Chef Lili Dagan knows her way around a tropical drink. Here’s her tried and true recipe for making a delicious piña colada.

I was working on an urban farm down in Red Hook the year that a leak at the maraschino factory turned all the local beehives honey red. The story only got more bizarre after that, but that summer I decided to avoid those electric red maraschino cherries until they got that under control.
Fast forward a few years. Brooklyn bartenders are now mixologists, and the cherry garnish of choice becomes the undeniably fancier Luxardo cherry. A luxury garnish since 1821 (!!!), these sour cherries are candied and steeped in syrup made of cherry juice and sugar. Besides being 100% delicious as a garnish, their syrup makes for great use in cocktails.

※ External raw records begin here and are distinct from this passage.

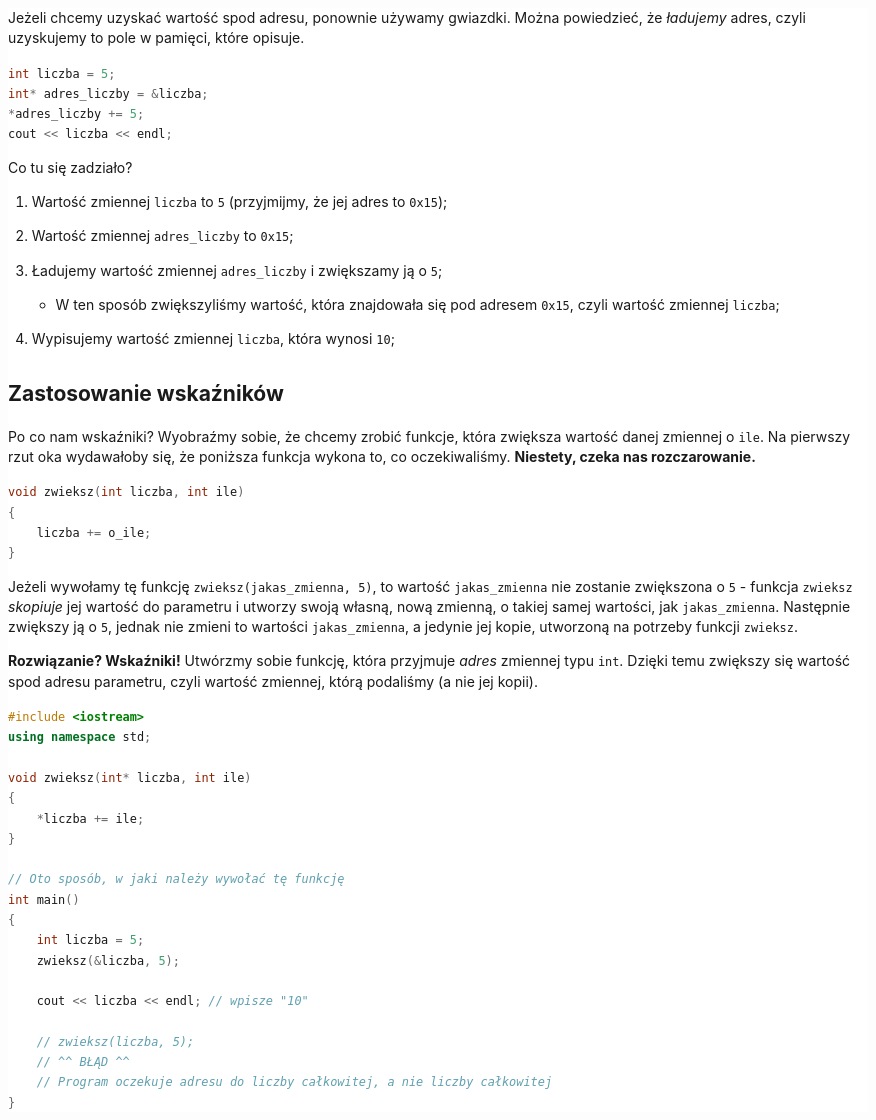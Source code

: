 Jeżeli chcemy uzyskać wartość spod adresu, ponownie używamy gwiazdki. Można powiedzieć, że *ładujemy* adres, czyli uzyskujemy to pole w pamięci, które opisuje.

```cpp
int liczba = 5;
int* adres_liczby = &liczba;
*adres_liczby += 5;
cout << liczba << endl;
```

Co tu się zadziało?

1. Wartość zmiennej `liczba` to `5` (przyjmijmy, że jej adres to `0x15`);

2. Wartość zmiennej `adres_liczby` to `0x15`;

3. Ładujemy wartość zmiennej `adres_liczby` i zwiększamy ją o `5`;
   
   - W ten sposób zwiększyliśmy wartość, która znajdowała się pod adresem `0x15`, czyli wartość zmiennej `liczba`;

4. Wypisujemy wartość zmiennej `liczba`, która wynosi `10`;

## Zastosowanie wskaźników

Po co nam wskaźniki? Wyobraźmy sobie, że chcemy zrobić funkcje, która zwiększa wartość danej zmiennej o `ile`. Na pierwszy rzut oka wydawałoby się, że poniższa funkcja wykona to, co oczekiwaliśmy. **Niestety, czeka nas rozczarowanie.**

```cpp
void zwieksz(int liczba, int ile)
{
    liczba += o_ile;
}
```

Jeżeli wywołamy tę funkcję `zwieksz(jakas_zmienna, 5)`, to wartość `jakas_zmienna` nie zostanie zwiększona o `5` - funkcja `zwieksz` *skopiuje* jej wartość do parametru i utworzy swoją własną, nową zmienną, o takiej samej wartości, jak `jakas_zmienna`. Następnie zwiększy ją o `5`, jednak nie zmieni to wartości `jakas_zmienna`, a jedynie jej kopie, utworzoną na potrzeby funkcji `zwieksz`.

**Rozwiązanie? Wskaźniki!** Utwórzmy sobie funkcję, która przyjmuje *adres* zmiennej typu `int`. Dzięki temu zwiększy się wartość spod adresu parametru, czyli wartość zmiennej, którą podaliśmy (a nie jej kopii).

```cpp
#include <iostream>
using namespace std;

void zwieksz(int* liczba, int ile)
{
    *liczba += ile;
}

// Oto sposób, w jaki należy wywołać tę funkcję
int main()
{
    int liczba = 5;
    zwieksz(&liczba, 5);

    cout << liczba << endl; // wpisze "10"

    // zwieksz(liczba, 5);
    // ^^ BŁĄD ^^
    // Program oczekuje adresu do liczby całkowitej, a nie liczby całkowitej
}
```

Before you get started, put your glass in the freezer for the frosty effect.
If using fresh pineapple, cube and freeze, reserving a few wedges for garnish.

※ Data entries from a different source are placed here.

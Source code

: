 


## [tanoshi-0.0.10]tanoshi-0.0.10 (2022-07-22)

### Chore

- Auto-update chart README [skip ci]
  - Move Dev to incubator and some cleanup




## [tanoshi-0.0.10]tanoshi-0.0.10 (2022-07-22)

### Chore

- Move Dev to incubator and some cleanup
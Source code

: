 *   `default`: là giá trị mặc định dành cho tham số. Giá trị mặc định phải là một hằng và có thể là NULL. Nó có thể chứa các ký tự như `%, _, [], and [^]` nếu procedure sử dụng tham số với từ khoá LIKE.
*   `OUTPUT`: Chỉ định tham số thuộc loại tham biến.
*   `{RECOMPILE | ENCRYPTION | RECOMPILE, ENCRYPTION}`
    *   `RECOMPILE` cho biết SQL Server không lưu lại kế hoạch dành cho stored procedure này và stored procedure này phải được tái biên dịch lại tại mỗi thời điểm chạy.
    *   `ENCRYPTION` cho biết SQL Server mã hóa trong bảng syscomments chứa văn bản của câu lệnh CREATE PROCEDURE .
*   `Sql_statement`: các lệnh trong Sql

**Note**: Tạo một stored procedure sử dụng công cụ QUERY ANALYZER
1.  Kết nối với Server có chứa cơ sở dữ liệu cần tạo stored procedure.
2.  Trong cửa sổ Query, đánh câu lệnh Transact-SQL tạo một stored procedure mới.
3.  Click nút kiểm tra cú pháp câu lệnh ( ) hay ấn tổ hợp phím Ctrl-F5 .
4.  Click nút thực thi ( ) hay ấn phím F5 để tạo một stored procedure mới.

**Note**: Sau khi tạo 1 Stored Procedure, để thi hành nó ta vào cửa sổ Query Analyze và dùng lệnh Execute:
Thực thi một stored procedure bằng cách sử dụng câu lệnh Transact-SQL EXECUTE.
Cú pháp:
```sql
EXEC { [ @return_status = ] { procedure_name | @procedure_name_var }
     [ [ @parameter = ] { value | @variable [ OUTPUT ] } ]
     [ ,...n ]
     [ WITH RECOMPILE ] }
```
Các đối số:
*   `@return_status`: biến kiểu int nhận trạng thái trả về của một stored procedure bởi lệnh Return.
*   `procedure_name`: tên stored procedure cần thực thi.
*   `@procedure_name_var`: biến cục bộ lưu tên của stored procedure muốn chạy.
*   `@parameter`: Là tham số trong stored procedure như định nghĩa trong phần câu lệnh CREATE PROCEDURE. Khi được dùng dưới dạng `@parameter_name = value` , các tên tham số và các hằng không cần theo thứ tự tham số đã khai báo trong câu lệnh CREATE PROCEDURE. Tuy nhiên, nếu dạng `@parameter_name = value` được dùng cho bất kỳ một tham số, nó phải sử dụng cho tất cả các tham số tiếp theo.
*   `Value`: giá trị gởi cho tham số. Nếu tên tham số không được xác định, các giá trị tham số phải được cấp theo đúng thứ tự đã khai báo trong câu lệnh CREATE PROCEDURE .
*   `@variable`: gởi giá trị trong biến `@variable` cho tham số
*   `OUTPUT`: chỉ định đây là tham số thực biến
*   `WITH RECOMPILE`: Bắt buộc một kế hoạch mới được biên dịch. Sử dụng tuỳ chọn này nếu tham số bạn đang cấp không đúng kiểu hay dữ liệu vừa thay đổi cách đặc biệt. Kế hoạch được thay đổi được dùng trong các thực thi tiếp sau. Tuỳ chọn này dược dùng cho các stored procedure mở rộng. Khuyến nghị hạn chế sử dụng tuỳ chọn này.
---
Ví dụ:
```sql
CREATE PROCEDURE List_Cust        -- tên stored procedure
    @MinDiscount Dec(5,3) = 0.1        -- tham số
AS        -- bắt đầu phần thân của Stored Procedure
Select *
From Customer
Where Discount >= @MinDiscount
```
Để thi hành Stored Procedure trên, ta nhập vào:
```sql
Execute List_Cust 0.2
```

Makes 2 Large Piña Coladas
- 4 cups frozen pineapple
- 4 oz light rum
- .5 oz Luxardo cherry syrup
- 4 oz full-fat coconut milk
- 2 oz coconut water
- 1 oz maraschino liqueur
- Place all ingredients in a blender and blend on medium speed until combined and frothy.
- Pour into your frosty glass. Garnish with lime zest, a few maraschino cherries, a wedge of pineapple and a fun umbrella.